DMD is a severe type of muscular dystrophy. The symptoms of muscle weakness usually begin at the age of 4 and worsen quickly. Typically muscle loss occurs first in upper legs and pelvic followed by the upper arms. This can result in trouble standing up most are unable to walk at the age of 12. DMD has no cure. Life end expected with DMD is at early 20TH or end of 20th.
It was the most difficult time in my life. I tried to pull my self together and devoted my time and effort to help my son. I studied a 2 years nursing course so that I can better care for my son’s needs and necessities. For the past three years Amanuel has been on a wheelchair.
A new MRI result came in on MAY 04/2017 showing more complications on Amanuel’s heart. Both Amanuel and I was informed by the neuromuscular clinic and cardiac specialist department of Alberta Childers hospital that Amanuel’s life will end sooner than expected.
We found the news very devastating and the whole family is in a deep sorrow. Nonetheless I know that I have to be strong and do everything I can to make his remaining life as easy as possible
I contacted two agencies to modify the house last year but both agencies rejected my application, saying it was expensive. The present family home configuration is too small to accommodate a descent handicap installation for his bedroom, bathroom and just to move around in the house in proper way. And to this day Amanuel is forced to crawl up and down the stairs every time.
I tried everything to be qualified for any funding but due to my income it does not suffice to meet the basic needs of a wheelchair installation or related needs.
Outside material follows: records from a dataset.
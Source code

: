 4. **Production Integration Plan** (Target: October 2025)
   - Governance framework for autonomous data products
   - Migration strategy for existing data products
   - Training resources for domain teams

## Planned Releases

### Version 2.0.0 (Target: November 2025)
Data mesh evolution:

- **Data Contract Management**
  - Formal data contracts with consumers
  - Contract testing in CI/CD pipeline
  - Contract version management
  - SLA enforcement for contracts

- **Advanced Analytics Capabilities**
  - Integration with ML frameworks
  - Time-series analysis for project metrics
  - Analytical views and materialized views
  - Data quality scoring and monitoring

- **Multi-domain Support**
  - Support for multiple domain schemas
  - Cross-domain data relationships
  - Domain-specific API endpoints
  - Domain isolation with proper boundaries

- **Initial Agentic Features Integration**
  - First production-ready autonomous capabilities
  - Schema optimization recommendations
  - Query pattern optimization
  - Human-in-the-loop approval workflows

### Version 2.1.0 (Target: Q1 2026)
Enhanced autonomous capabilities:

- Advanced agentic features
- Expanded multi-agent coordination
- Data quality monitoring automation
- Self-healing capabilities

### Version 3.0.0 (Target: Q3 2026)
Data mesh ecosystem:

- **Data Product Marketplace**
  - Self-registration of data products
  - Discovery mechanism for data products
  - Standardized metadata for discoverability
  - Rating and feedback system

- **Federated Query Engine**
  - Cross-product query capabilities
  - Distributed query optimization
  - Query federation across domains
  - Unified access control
I am a single parent that work night shift so that I can be home when Amanuel comes from and goes to school to assist with handicap bus. With a single mom income, I am unbaled to:-
• Renovate the house to accommodate Amanuel’s condition.(ramp and elevator installments )
• Purchase a wheelchair accessible vehicle.
• Supply more than six types of medications (some uncovered by insurance).
• Facilitate an extra help and make Amanuel’s travel wish come true before his time ends.
The project will bring so much relief to my son and also to all my family. We are transferring life and build bright future and a quality of life for 16 years old teenager who doesn’t have much time left in this world. BUT WITHOUT YOU, IT’S JUST IMPOSSIBLE.
Any help will make a difference.
Please spread the word.
THANK YOU SO MUCH FOR YOUR SUPPORT AND COMPREHENSION OF MY DESPAIRS.
Abinet and little sister Hermela